If every day was a holiday I’d have big girls’ days out, and buy lip gloss and pat dinosaurs and eat Old Mac Dac Donald’s for lunch. I’d ride (fake) horses, and Sega Rally and shoot animated wildebeest. I’d have my first Sex on the Beach and watch back to back episodes of Naked and Afraid, thankful I’m clothed and safe.

If every day was a holiday I’d learn new things, like post-bloom pig face flowers taste like salty strawberries; like drawing requires a change of perception, and we can all do it – easily; like I can make really good Mojitos and scones (on separate occasions); like there’s an island in the Bellinger river that’s home to a population of flying foxes.

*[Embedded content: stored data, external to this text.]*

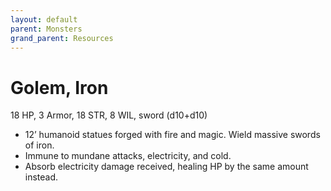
 ```yaml
---
layout: default
parent: Monsters
grand_parent: Resources
---
```


# Golem, Iron

18 HP, 3 Armor, 18 STR, 8 WIL, sword (d10+d10)

- 12’ humanoid statues forged with fire and magic.   Wield massive swords of iron.
- Immune to mundane attacks, electricity, and cold.
- Absorb electricity damage received, healing HP by the same amount instead.

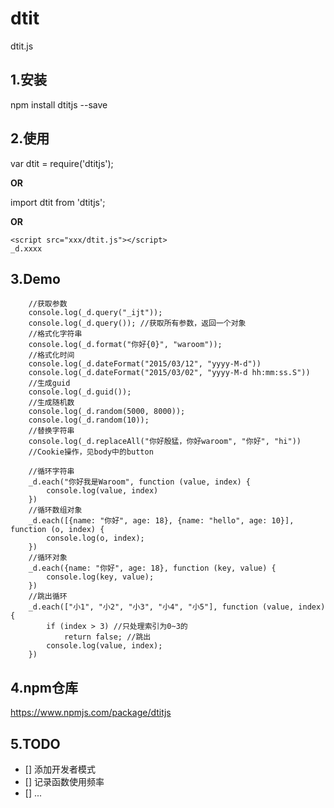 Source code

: # dtit
dtit.js

## 1.安装
npm install dtitjs --save

## 2.使用
var dtit = require('dtitjs');  

<b>OR</b>  

import dtit from 'dtitjs';  

<b>OR</b>  

```
<script src="xxx/dtit.js"></script>
_d.xxxx
```  

## 3.Demo
```
    //获取参数
    console.log(_d.query("_ijt"));
    console.log(_d.query()); //获取所有参数，返回一个对象
    //格式化字符串
    console.log(_d.format("你好{0}", "waroom"));
    //格式化时间
    console.log(_d.dateFormat("2015/03/12", "yyyy-M-d"))
    console.log(_d.dateFormat("2015/03/02", "yyyy-M-d hh:mm:ss.S"))
    //生成guid
    console.log(_d.guid());
    //生成随机数
    console.log(_d.random(5000, 8000));
    console.log(_d.random(10));
    //替换字符串
    console.log(_d.replaceAll("你好殷猛，你好waroom", "你好", "hi"))
    //Cookie操作，见body中的button

    //循环字符串
    _d.each("你好我是Waroom", function (value, index) {
        console.log(value, index)
    })
    //循环数组对象
    _d.each([{name: "你好", age: 18}, {name: "hello", age: 10}], function (o, index) {
        console.log(o, index);
    })
    //循环对象
    _d.each({name: "你好", age: 18}, function (key, value) {
        console.log(key, value);
    })
    //跳出循环
    _d.each(["小1", "小2", "小3", "小4", "小5"], function (value, index) {
        if (index > 3) //只处理索引为0~3的
            return false; //跳出
        console.log(value, index);
    })
```
## 4.npm仓库
https://www.npmjs.com/package/dtitjs
## 5.TODO  
- [] 添加开发者模式  
- [] 记录函数使用频率  
- [] ...
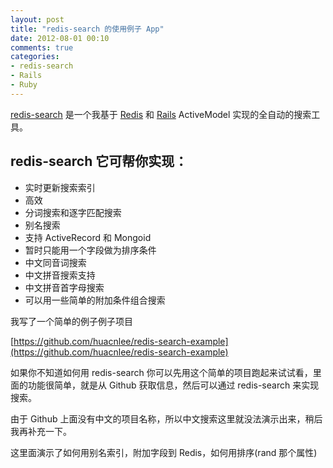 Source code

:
 ```yaml
---
layout: post
title: "redis-search 的使用例子 App"
date: 2012-08-01 00:10
comments: true
categories:
- redis-search
- Rails
- Ruby
---
```

[redis-search](https://github.com/huacnlee/redis-search) 是一个我基于 [Redis](http://redis.io) 和 [Rails](http://rubyonrails.org) ActiveModel 实现的全自动的搜索工具。

## redis-search 它可帮你实现：

* 实时更新搜索索引
* 高效
* 分词搜索和逐字匹配搜索
* 别名搜索
* 支持 ActiveRecord 和 Mongoid
* 暂时只能用一个字段做为排序条件
* 中文同音词搜索
* 中文拼音搜索支持
* 中文拼音首字母搜索
* 可以用一些简单的附加条件组合搜索

我写了一个简单的例子例子项目

[https://github.com/huacnlee/redis-search-example](https://github.com/huacnlee/redis-search-example)

如果你不知道如何用 redis-search 你可以先用这个简单的项目跑起来试试看，里面的功能很简单，就是从 Github 获取信息，然后可以通过 redis-search 来实现搜索。

由于 Github 上面没有中文的项目名称，所以中文搜索这里就没法演示出来，稍后我再补充一下。

这里面演示了如何用别名索引，附加字段到 Redis，如何用排序(rand 那个属性)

And because every day is a holiday, that’s exactly what I’ve been doing for the past few weeks. And why I’ve been slacking off on the blog. But it’s a brand new day, the sun is shining over the explosion of flowers in the garden, the birds are singing, the coffee tastes amazing and I thought that you should know. And even though some days aren’t holidays, there’s always sunshine (even if it’s in hiding), there’s always flowers and birdsong. And if you’re going to have an addiction, Amelia Franklin’s specialty fair-trade organic coffee from Bellingen is my addiction of choice.

I hope you’re having a really fantastic day. Make it a holiday. Any way you can!

Speed Dating with Sourdough

I’ve been mulling over what story to tell you these past few days. Alas, there hasn’t been a great deal of excitement unfolding this week. I guess I could have written about my adventure to the dentist on Tuesday afternoon. But there was really nothing to tell. No holes. No drilling. No root canals. Just cleaning, flossing and a ghastly banana flavoured fluoride treatment. I could have written about a networking event I went to last night but again, nothing over-the-top-exciting to note. Nice people. Nice wine. Nice food – just not enough of it!

Open Up & Say Aahhh!!!


But today brings a spot of excitement. Speed dating strikes again!

Have you ever been speed dating? I have. It’s a scream! Throw together a bunch of people. Mix gently with “free-flowing champagne”. Maybe add a dash of trivia, or if that’s not to your taste, perhaps try a splash of wine appreciation knowledge, or a pinch of foodie flavouring. If you’re watching your waistline, perhaps some fit and healthy speed dating will have you running back for more. Stir the participants around the table every eight minutes and watch the steam rise. Unless of course everyone works in IT and then the whole thing may fall flat.

Your 8 Minutes Start NOW!

Your 8 Minutes Start NOW!

If your speed dating recipe is successful you may find that it leads to a delicious amuse bouche; a fine entree into some rather hot dates. Or perhaps a spicy slow-cooked relationship may develop. Should a break-up occur, however, have no fear! It doesn’t mean you have to start your dating from scratch again. Just get right back into your apron and whip up another opportunity to improve your recipe. Or simply have another taste test!

I have my knife and fork at the ready for a night of Food & Wine Lovers Speed Dating. Oh. My. God. Food AND Wine? AND Lovers? Sounds like the ultimate combination for a chilly Sydney Thursday evening. I hope I find some tasty morsels to review in my 10-course dating degustation.

Right, it’s 8 minutes until round 1. Brace yourself, I’m heading in. Pray I don’t get burned!